Problem:
Each line in the entries below that holds the string "implementation" is to be listed.

◆ ◆ ◆ ◆

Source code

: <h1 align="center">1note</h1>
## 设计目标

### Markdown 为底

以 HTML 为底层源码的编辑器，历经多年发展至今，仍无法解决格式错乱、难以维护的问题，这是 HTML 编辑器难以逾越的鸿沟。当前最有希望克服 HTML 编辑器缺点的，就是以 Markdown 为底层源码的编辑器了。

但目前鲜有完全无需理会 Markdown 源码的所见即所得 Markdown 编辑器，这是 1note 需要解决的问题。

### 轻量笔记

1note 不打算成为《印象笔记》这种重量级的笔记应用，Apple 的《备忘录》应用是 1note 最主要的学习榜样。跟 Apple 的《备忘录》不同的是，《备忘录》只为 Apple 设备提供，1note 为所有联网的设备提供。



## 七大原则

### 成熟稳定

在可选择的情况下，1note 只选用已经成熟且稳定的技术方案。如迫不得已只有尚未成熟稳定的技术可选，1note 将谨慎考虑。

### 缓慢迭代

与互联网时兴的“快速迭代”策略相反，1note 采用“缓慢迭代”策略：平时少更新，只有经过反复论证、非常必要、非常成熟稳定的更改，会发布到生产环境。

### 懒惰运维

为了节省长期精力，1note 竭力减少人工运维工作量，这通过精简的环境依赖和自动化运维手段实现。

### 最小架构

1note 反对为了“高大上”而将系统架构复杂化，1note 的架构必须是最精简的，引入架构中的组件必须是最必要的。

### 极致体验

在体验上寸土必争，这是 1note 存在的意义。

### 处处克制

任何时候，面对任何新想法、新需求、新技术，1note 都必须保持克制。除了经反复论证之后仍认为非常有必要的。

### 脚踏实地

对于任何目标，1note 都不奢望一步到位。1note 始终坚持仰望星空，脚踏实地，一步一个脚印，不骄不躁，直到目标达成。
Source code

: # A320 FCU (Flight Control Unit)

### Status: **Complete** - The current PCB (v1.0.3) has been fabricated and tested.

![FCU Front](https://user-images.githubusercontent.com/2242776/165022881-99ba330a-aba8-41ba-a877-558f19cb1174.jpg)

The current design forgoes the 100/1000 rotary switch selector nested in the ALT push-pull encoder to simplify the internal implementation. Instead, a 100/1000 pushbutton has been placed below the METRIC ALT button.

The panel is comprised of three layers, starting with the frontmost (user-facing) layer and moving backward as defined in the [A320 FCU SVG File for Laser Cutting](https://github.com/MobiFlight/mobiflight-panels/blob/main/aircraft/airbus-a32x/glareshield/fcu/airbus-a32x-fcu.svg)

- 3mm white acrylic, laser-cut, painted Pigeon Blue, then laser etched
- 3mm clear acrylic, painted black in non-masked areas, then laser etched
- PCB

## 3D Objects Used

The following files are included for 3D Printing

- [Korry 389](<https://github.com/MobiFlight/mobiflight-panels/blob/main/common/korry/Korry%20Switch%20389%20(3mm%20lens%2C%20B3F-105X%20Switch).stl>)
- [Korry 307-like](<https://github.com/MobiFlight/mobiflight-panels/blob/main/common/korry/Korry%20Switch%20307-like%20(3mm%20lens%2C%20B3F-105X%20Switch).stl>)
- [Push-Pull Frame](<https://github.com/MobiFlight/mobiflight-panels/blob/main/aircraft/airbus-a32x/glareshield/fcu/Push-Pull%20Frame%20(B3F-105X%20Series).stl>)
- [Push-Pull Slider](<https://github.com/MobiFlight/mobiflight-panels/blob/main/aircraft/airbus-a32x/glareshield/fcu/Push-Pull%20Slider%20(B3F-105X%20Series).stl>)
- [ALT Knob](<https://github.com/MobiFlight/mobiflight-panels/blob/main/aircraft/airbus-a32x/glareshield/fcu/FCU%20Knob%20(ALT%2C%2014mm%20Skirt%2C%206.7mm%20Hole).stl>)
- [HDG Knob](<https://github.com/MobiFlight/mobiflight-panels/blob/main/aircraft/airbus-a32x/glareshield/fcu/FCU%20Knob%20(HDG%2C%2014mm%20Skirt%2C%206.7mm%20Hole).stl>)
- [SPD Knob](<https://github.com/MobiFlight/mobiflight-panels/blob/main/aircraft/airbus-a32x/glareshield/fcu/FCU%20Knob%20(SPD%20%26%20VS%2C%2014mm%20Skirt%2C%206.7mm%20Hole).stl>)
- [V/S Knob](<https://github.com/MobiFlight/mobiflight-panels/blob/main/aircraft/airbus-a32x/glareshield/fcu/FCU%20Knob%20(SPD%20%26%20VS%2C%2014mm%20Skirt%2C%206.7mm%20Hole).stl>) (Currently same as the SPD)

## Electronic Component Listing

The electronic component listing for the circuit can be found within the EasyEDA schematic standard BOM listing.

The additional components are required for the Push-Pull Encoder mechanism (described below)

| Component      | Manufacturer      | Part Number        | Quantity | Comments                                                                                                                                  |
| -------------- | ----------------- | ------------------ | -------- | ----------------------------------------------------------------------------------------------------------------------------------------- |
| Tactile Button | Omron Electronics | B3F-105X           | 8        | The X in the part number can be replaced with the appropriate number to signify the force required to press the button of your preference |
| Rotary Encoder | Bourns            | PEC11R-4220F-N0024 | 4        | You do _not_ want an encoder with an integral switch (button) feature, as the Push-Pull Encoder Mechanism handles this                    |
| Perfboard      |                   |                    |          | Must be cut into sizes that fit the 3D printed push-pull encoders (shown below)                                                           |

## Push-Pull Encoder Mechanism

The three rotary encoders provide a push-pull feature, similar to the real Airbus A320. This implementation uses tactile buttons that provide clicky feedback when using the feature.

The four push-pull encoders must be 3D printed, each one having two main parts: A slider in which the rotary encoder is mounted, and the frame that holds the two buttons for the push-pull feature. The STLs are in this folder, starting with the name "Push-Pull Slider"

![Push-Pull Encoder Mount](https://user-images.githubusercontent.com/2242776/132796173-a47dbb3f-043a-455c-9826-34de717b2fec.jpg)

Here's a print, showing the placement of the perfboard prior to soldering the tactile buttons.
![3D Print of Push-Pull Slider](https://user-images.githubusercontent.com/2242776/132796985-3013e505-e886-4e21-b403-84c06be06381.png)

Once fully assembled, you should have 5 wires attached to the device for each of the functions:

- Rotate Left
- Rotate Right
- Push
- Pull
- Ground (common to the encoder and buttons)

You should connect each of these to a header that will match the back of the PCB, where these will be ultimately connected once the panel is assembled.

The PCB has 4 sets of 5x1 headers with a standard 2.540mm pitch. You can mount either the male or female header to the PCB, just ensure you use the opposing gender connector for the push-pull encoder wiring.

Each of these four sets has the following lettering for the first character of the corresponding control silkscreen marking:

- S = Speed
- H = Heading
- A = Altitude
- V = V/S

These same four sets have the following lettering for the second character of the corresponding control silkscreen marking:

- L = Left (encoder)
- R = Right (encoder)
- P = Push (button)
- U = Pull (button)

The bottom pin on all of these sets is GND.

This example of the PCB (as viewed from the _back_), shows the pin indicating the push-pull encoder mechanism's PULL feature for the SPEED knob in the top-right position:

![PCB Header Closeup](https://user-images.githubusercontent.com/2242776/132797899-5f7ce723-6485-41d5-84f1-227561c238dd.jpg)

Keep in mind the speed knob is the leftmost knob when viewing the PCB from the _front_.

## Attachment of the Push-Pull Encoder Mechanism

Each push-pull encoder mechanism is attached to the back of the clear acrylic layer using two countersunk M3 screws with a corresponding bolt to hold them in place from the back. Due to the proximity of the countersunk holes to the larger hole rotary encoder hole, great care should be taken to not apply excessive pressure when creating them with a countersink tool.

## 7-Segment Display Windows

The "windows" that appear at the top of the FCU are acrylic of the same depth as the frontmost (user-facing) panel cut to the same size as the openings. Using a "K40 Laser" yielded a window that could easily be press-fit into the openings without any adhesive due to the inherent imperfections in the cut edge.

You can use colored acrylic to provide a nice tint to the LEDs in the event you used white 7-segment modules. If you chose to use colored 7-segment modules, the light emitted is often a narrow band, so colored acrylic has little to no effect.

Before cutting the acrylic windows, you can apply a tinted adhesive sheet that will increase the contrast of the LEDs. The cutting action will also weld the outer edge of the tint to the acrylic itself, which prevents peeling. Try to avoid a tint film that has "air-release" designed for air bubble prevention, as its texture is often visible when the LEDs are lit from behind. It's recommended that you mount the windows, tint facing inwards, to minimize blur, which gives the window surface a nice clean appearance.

◆ ◆ ◆ ◆

Written reply:
The current design forgoes the 100/1000 rotary switch selector nested in the ALT push-pull encoder to simplify the internal implementation. Instead, a 100/1000 pushbutton has been placed below the METRIC ALT button.
The three rotary encoders provide a push-pull feature, similar to the real Airbus A320. This implementation uses tactile buttons that provide clicky feedback when using the feature.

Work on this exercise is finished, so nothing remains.